Wu’s concept emerged from both site conditions and personal history. Working remotely from architectural drawings and renderings, she identified a defining feature of the building: a large window at the base of the stairwell atrium that floods the space with natural daylight. For Wu—who has long been drawn to glass for its transparency, chromatic depth, and responsiveness to light—this condition became the project’s organizing principle.
Titled Watershed, the installation draws on Wu’s background in physics and her longstanding interest in structures that repeat across scales in nature. In the Rogue River Valley, water connects soil, vegetation, landscape, and sky; Wu translated this idea of interconnectedness into seven vertical “waterfalls” of glass that rise with the stairway. The sequence moves chromatically and conceptually from the microscopic to the cosmic: earth tones and root systems at the base, followed by leaves and canopy, then water, landscape, and finally celestial forms rendered in blues and violets.
Each waterfall consists of stacked, transparent kiln-cast glass slabs, approximately ¾ inch thick, mounted slightly off the wall on a stainless-steel armature. The metal structure provides both physical support and a visual echo of the Oregon State Police core values—honor, integrity, loyalty, and dedication—while allowing light to pass through and activate the glass.

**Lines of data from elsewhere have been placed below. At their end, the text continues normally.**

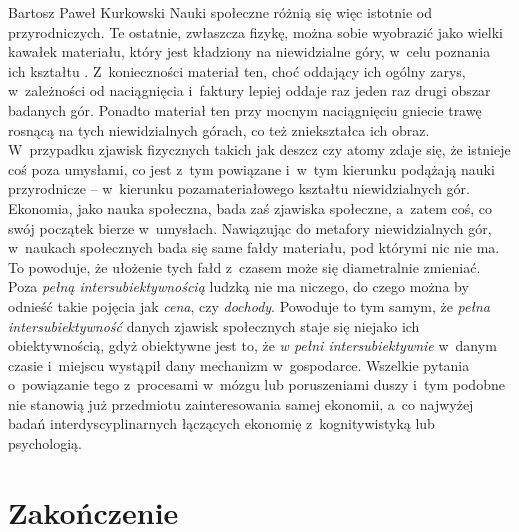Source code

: \begin{artplenv}{Bartosz Paweł Kurkowski}
Nauki społeczne różnią się więc istotnie od przyrodniczych. Te ostatnie, zwłaszcza fizykę, można sobie wyobrazić jako
wielki kawałek materiału, który jest kładziony na niewidzialne góry, w~celu poznania ich kształtu
\parencite[s.~127]{grobler_prawda_2000}.
Z~konieczności materiał ten, choć oddający ich ogólny
zarys, w~zależności od naciągnięcia i~faktury lepiej oddaje raz jeden raz drugi obszar badanych gór. Ponadto materiał ten przy
mocnym naciągnięciu gniecie trawę rosnącą na tych niewidzialnych górach, co też zniekształca ich obraz. W~przypadku
zjawisk fizycznych takich jak deszcz czy atomy zdaje się, że istnieje coś poza umysłami, co jest z~tym
powiązane i~w~tym kierunku podążają nauki przyrodnicze -- w~kierunku pozamateriałowego kształtu niewidzialnych gór. Ekonomia, jako
nauka społeczna, bada zaś zjawiska społeczne, a~zatem coś, co swój początek bierze w~umysłach. Nawiązując do metafory
niewidzialnych gór, w~naukach społecznych bada się same fałdy materiału, pod którymi nic nie ma. To powoduje, że
ułożenie tych fałd z~czasem może się diametralnie zmieniać. Poza \textit{pełną intersubiektywnością} ludzką nie ma
niczego, do czego można by odnieść takie pojęcia jak \textit{cena}, czy \textit{dochody}. Powoduje to tym samym, że
\textit{pełna intersubiektywność} danych zjawisk społecznych staje się niejako ich obiektywnością, gdyż obiektywne jest
to, że \textit{w pełni intersubiektywnie} w~danym czasie i~miejscu wystąpił dany mechanizm w~gospodarce. Wszelkie
pytania o~powiązanie tego z~procesami w~mózgu lub poruszeniami duszy i~tym podobne nie stanowią już przedmiotu
zainteresowania samej ekonomii, a~co najwyżej badań interdyscyplinarnych łączących ekonomię z~kognitywistyką lub
psychologią.

\section*{Zakończenie}


\end{artplenv}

Wu initially considered fabricating the work independently but recognized that the project’s scale, optical complexity, and durability requirements exceeded the limits of her own facilities. Early consultations with Bullseye Studio, including test firings and material studies, proved decisive. The process gave Wu confidence that her carved clay imagery—root webs, leaf veins, spores, river deltas, and gravity fields—could be translated into glass with precision and clarity.
A visit to Bullseye’s Concept Library further reinforced her decision to work through casting rather than fusing or assembly. Shaping clay originals to be molded and cast allowed for a depth of texture and optical layering central to the project’s intent. Entrusting fabrication to Bullseye Studio ultimately freed Wu to focus fully on the imagery and sequencing of the work, while leveraging the Studio’s large-format kilns, glass casting expertise, and coldworking capabilities.
The final installation is designed to be experienced in motion. As viewers ascend and descend the stairway, they look through the depth of the glass rather than simply at a carved surface. Textures accumulate optically, shifting with angle, time of day, weather, and season. Color layers add and subtract, and sculpted imagery alternately sharpens or dissolves depending on light conditions and proximity.
This duality—readable at a glance yet richly detailed upon closer inspection—was central to Wu’s intent. Staff members pass the work multiple times a day, sometimes quickly, sometimes lingering. From a distance, the waterfalls read as calm vertical elements within the architectural volume; up close, they reveal intricate natural forms that reward sustained attention. Since installation, Watershed has elicited strong responses from building staff, many of whom have shared how the work offers moments of pause, reflection, and quiet reassurance within demanding workdays. For Wu, these responses confirm the project’s guiding premise: that encounters with light, color, and interconnected natural systems can foster compassion and resilience, even—or especially—in spaces dedicated to the handling of stressful situations.